After a further, albeit only slight, relaxation of the rigorous restrictions at the beginning of the week - they mainly affect church attendance, sports, meetings and childcare - I continue my exploration in the east of Munich and come to the Klinikum rechts der Isar, the Technical University of Munich - so the official name with the somewhat enigmatic MRI logo. Here, too, there is a strict ban on visits, with the exception of emergencies and urgent operations, of course. 60 Covid-19 patients are currently receiving inpatient care, some of them intensive care.
Several important studies to research and contain the pandemic have just started in the Klinikum rechts der Isar. The “Haidhauser Armen- und Krankenanstalt” founded in 1834 has long since developed not only into a large hospital town, but also into an internationally recognized research center. Their doctors have repeatedly advanced into new areas of medicine. With well-known surgeons I was under the knife myself, mostly after skiing accidents, once after a paraglider crash and in 2019 after two particularly nasty accidents (bike and kayak).
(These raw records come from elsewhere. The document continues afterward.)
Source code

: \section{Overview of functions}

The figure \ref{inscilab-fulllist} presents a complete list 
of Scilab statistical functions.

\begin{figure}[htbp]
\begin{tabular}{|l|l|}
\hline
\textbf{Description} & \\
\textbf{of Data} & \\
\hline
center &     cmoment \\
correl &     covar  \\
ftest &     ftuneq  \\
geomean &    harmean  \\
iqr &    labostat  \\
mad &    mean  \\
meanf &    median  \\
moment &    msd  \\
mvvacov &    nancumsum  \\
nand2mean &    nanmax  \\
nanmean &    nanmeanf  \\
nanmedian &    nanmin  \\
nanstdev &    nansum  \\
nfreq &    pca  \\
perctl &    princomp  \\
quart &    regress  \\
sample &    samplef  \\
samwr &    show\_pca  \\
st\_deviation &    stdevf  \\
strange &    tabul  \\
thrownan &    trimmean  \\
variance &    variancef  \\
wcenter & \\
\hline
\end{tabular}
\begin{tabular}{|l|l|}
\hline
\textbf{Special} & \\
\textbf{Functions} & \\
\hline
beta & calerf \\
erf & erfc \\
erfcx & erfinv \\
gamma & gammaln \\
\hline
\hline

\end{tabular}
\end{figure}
Some of my surgeons also played a role in politics and society. Thomas Zimmermann, who restored my broken shoulder, sat for the CSU in the state parliament. Simon Snopkowski, whose right leg was in plaster of paris for three weeks after a complicated twisting fracture, was President of the Israelite Religious Communities of Bavaria and Senator. Head physician Professor Georg Maurer was an influential CSU city councilor. He became famous while caring for British football stars who were seriously injured in the plane crash in February 1958. Maurer also organized the annual surgeon congress with often sensational topics - and in 1969 fell out with rebellious assistant doctors.
So the outwardly somewhat old-fashioned, repeatedly pieced-up hospital was for me both a station of a kind of survival school and a source of interesting reports on advances in medicine. Now “Rechts der Isar” is once again at the forefront of the global research community in the fight against the global lung disease. Two major studies have started these days.
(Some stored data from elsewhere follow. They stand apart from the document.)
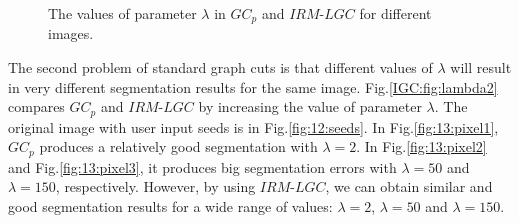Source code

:         \begin{figure}[htp]
        \centering
        \caption{
        The values of parameter $\lambda$ in $GC_p$ and $IRM$-$LGC$ for different images.
        }
        \label{fig:lambda1}
        \end{figure}

 The second problem of standard graph cuts is that different values of $\lambda$ will result in very different segmentation results for the same image. Fig.\ref{IGC:fig:lambda2} compares $GC_p$ and $IRM$-$LGC$ by increasing the value of parameter $\lambda$. The original image with user input seeds is in Fig.\ref{fig:12:seeds}. In Fig.\ref{fig:13:pixel1}, $GC_p$ produces a relatively good segmentation with $\lambda=2$. In Fig.\ref{fig:13:pixel2} and Fig.\ref{fig:13:pixel3}, it produces big segmentation errors with $\lambda=50$ and $\lambda=150$, respectively. However, by using $IRM$-$LGC$, we can obtain
similar and good segmentation results for a wide range of values: $\lambda=2$, $\lambda=50$ and $\lambda=150$.

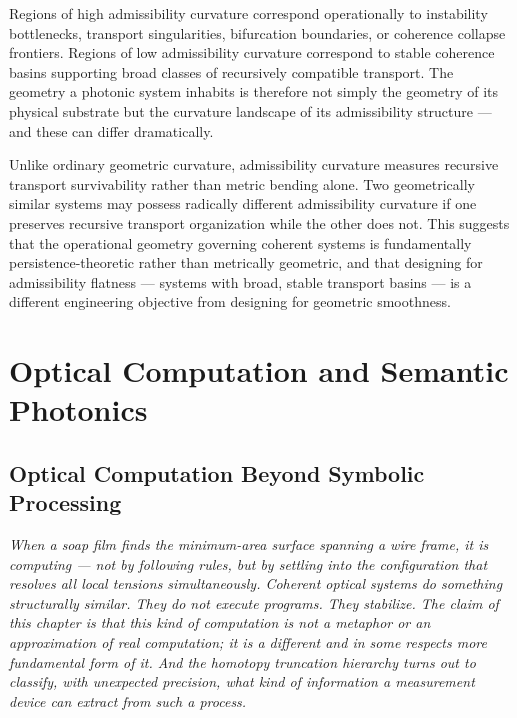 \documentclass[11pt,openany]{book}
\theoremstyle{definition}
\theoremstyle{plain}
\begin{document}
Regions of high admissibility curvature correspond operationally to instability bottlenecks, transport singularities, bifurcation boundaries, or coherence collapse frontiers. Regions of low admissibility curvature correspond to stable coherence basins supporting broad classes of recursively compatible transport. The geometry a photonic system inhabits is therefore not simply the geometry of its physical substrate but the curvature landscape of its admissibility structure --- and these can differ dramatically.

Unlike ordinary geometric curvature, admissibility curvature measures recursive transport survivability rather than metric bending alone. Two geometrically similar systems may possess radically different admissibility curvature if one preserves recursive transport organization while the other does not. This suggests that the operational geometry governing coherent systems is fundamentally persistence-theoretic rather than metrically geometric, and that designing for admissibility flatness --- systems with broad, stable transport basins --- is a different engineering objective from designing for geometric smoothness.


\part{Optical Computation and Semantic Photonics}


\chapter{Optical Computation Beyond Symbolic Processing}

\noindent\textit{When a soap film finds the minimum-area surface spanning a wire frame, it is computing --- not by following rules, but by settling into the configuration that resolves all local tensions simultaneously. Coherent optical systems do something structurally similar. They do not execute programs. They stabilize. The claim of this chapter is that this kind of computation is not a metaphor or an approximation of real computation; it is a different and in some respects more fundamental form of it. And the homotopy truncation hierarchy turns out to classify, with unexpected precision, what kind of information a measurement device can extract from such a process.}
\end{document}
No fewer than 7,000 volunteer employees of the Haidhauser Hospital and other facilities are to be serologically examined for antibodies that have formed during infection within the next two years. Professors Percy Knolle and Paul Lingor want to find out what risks the hospital staff were exposed to and how long antibodies can protect against re-infection. This work should also be helpful for the development of a vaccine.
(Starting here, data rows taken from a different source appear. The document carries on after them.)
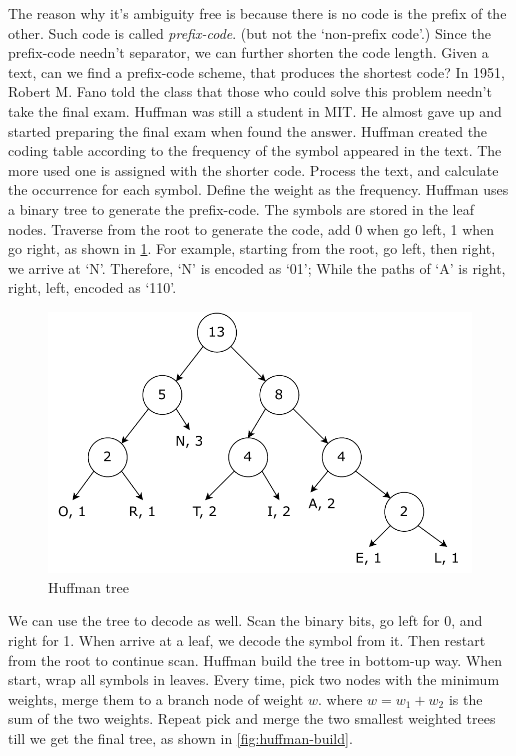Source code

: \documentclass[b5paper]{article}
\begin{document}
The reason why it's ambiguity free is because there is no code is the prefix of the other. Such code is called {\em prefix-code}. (but not the `non-prefix code'.) Since the prefix-code needn't separator, we can further shorten the code length. Given a text, can we find a prefix-code scheme, that produces the shortest code? In 1951, Robert M. Fano told the class that those who could solve this problem needn't take the final exam. Huffman was still a student in MIT\cite{Huffman}. He almost gave up and started preparing the final exam when found the answer. Huffman created the coding table according to the frequency of the symbol appeared in the text. The more used one is assigned with the shorter code. Process the text, and calculate the occurrence for each symbol. Define the weight as the frequency. Huffman uses a binary tree to generate the prefix-code. The symbols are stored in the leaf nodes. Traverse from the root to generate the code, add 0 when go left, 1 when go right, as shown in \cref{fig:huffman-tr}. For example, starting from the root, go left, then right, we arrive at `N'. Therefore, `N' is encoded as `01'; While the paths of `A' is right, right, left, encoded as `110'.

\begin{figure}[htbp]
 \centering
 \includegraphics[scale=0.5]{img/huffman-tr}
 \caption{Huffman tree}
 \label{fig:huffman-tr}
\end{figure}

We can use the tree to decode as well. Scan the binary bits, go left for 0, and right for 1. When arrive at a leaf, we decode the symbol from it. Then restart from the root to continue scan. Huffman build the tree in bottom-up way. When start, wrap all symbols in leaves. Every time, pick two nodes with the minimum weights, merge them to a branch node of weight $w$. where $w = w_1 + w_2$ is the sum of the two weights. Repeat pick and merge the two smallest weighted trees till we get the final tree, as shown in \cref{fig:huffman-build}.
\end{document}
Another research project at the clinic, which has been accelerated thanks to donations, is intended to clarify whether monitoring Covid-19 infected people using ear sensors can improve the chances of survival and relieve intensive care units. Sick people over the age of 60 who are in quarantine at home can participate voluntarily. The data measured around the clock should provide information about how well the body can compensate for the effects of the disease. Munich's health officer Stephanie Jacobs promises additional security for the elderly who are ill, who could stay at home with mild symptoms and would not have to be treated in hospital. That would be the great majority, because so far only 13 percent of those infected have symptoms that are so severe that inpatient treatment is required.
May 11, 2020
Suddenly it is there again, the almost forgotten culture. The so-called Bavaria plan of the state government, which lists her next to zoos and botanical gardens under “Leisure”, allows her from today again the opening. Even if only in some areas. Simultaneously with large department stores, golf, sailing and horse riding. After a compulsory break of fifty days, the music and theater department starts on the weekend. However, only with a first small public appearance. Because there is no official opening date for these two areas.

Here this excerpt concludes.